Among all of the requirements throughout Asia and the world for social distancing, nature rears an ugly head. Earlier this week, the island of Sumar off of Taiwan was struck by Typhoon Vongfong.
Due to the infrastructure and build of the houses in Sumar, people are being forced together in tiny houses. As rains and winds tear off roofing, paneling and flooding streets. Taiwan and the surrounding coastlines are seeing millions of people becoming affected by the storm.
Typhoon Vongfong is rapidly intensifying — and the Philippines is in its path https://t.co/41mVv8GR7f
— CNN (@CNN) May 14, 2020
Now, over 140,000 people along the coasts are having to shelter together. Simultaneously, they are having to still observe social distancing rules which is causing its own host of problems.

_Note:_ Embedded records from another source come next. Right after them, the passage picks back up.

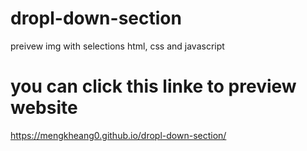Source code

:# dropl-down-section
 preivew img with selections html, css and javascript


# you can click this linke to preview website 

https://mengkheang0.github.io/dropl-down-section/

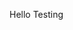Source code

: <!DOCTYPE html>
<html>

<head>
    <title>Welcome! :)</title>

</head>

<body>
    <p>Hello Testing</p>

</body>


</html>
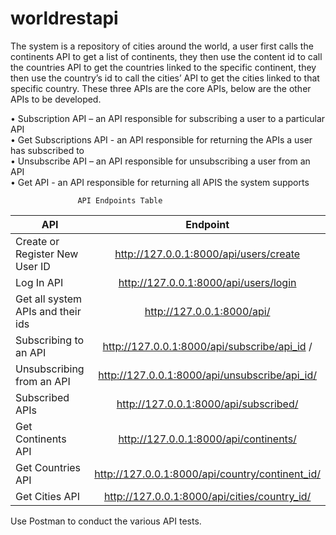 # worldrestapi

The system is a repository of cities around the world, a user first calls the continents API to get a list of continents, they then use the content id to call the countries API to get the countries linked to the specific continent, they then use the country’s id to call the cities’ API to get the cities linked to that specific country. 
These three APIs are the core APIs, below are the other APIs to be developed. <br />

•	Subscription API – an API responsible for subscribing a user to a particular API <br />
•	Get Subscriptions API - an API responsible for returning the APIs a user has subscribed to <br />
•	Unsubscribe API – an API responsible for unsubscribing a user from an API <br />
•	Get API - an API responsible for returning all APIS the system supports <br />


                   API Endpoints Table
| API                              |   Endpoint                                     |
|----------------------------------|:----------------------------------------------:|
|Create or Register New User ID    |	http://127.0.0.1:8000/api/users/create        |
|Log In API	                       | http://127.0.0.1:8000/api/users/login          |
|Get all system APIs and their ids |	http://127.0.0.1:8000/api/ |
|Subscribing to an API	           | http://127.0.0.1:8000/api/subscribe/api_id /   |
|Unsubscribing from an API         |	http://127.0.0.1:8000/api/unsubscribe/api_id/ |
|Subscribed APIs                   | http://127.0.0.1:8000/api/subscribed/          |
|Get Continents API	               | http://127.0.0.1:8000/api/continents/          |
|Get Countries API	               | http://127.0.0.1:8000/api/country/continent_id/|
|Get Cities API	                   | http://127.0.0.1:8000/api/cities/country_id/   | 


Use Postman to conduct the various API tests.
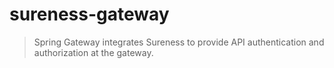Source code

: # sureness-gateway

> Spring Gateway integrates Sureness to provide API authentication and authorization at the gateway.



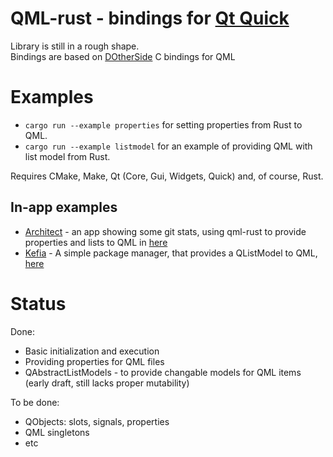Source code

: # QML-rust - bindings for [Qt Quick](http://doc.qt.io/qt-5/qtquick-index.html)
Library is still in a rough shape.  
Bindings are based on [DOtherSide](https://github.com/filcuc/DOtherSide) C bindings for QML

# Examples
* `cargo run --example properties` for setting properties from Rust to QML.
* `cargo run --example listmodel` for an example of providing QML with list model from Rust.

Requires CMake, Make, Qt (Core, Gui, Widgets, Quick) and, of course, Rust.

## In-app examples

* [Architect](https://github.com/White-Oak/architect/tree/qml-lib) - an app showing some git stats,
using qml-rust to provide properties and lists to QML in [here](https://github.com/White-Oak/architect/blob/qml-lib/src/view/qt.rs)
* [Kefia](https://github.com/White-Oak/kefia) - A simple package manager, that provides a QListModel to QML,
[here](https://github.com/White-Oak/kefia/blob/master/src/view.rs)

# Status
Done:
* Basic initialization and execution
* Providing properties for QML files
* QAbstractListModels - to provide changable models for QML items (early draft, still lacks proper mutability)

To be done:
* QObjects: slots, signals, properties
* QML singletons
* etc
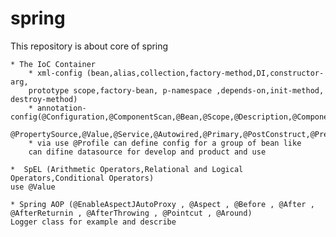 # spring
This repository is about core of spring

    * The IoC Container
        * xml-config (bean,alias,collection,factory-method,DI,constructor-arg,
        prototype scope,factory-bean, p-namespace ,depends-on,init-method, destroy-method)
        * annotation-config(@Configuration,@ComponentScan,@Bean,@Scope,@Description,@Component,
        @PropertySource,@Value,@Service,@Autowired,@Primary,@PostConstruct,@PreDestroy)
        * via use @Profile can define config for a group of bean like
        can difine datasource for develop and product and use 
    
    *  SpEL (Arithmetic Operators,Relational and Logical Operators,Conditional Operators)
    use @Value

    * Spring AOP (@EnableAspectJAutoProxy , @Aspect , @Before , @After , @AfterReturnin , @AfterThrowing , @Pointcut , @Around)
    Logger class for example and describe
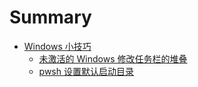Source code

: # Summary

- [Windows 小技巧](./windows_tips.md)
  - [未激活的 Windows 修改任务栏的堆叠](./inactivated_windows_change_combine_taskbar_buttons.md)
  - [pwsh 设置默认启动目录](./pwsh_set_default_directory.md)
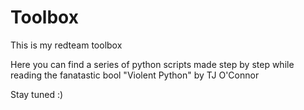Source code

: # Toolbox
This is my redteam toolbox

Here you can find a series of python scripts made step by step while reading the fanatastic bool "Violent Python" by TJ O'Connor

Stay tuned :)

At the time of writing, there have been no reported deaths due to Vongfong, at least none currently known about. However, in the past these typhoons have caused all sorts of drastic damage to buildings and landscapes. Including when they cascade into volcanoes and cause eruptions.
Hopefully the analysts are correct and we see Vongfong continue to downgrade as it expends itself. Right now the storm is mostly causing issues for quarantine centers and local authorities. Most houses are sustaining minor damages but keeping people physically apart is proving a challenge.
As we continue to try to flatten curves and begin soft reopenings, we need to remember times like these. We need to remember that we have strength together and help those in need.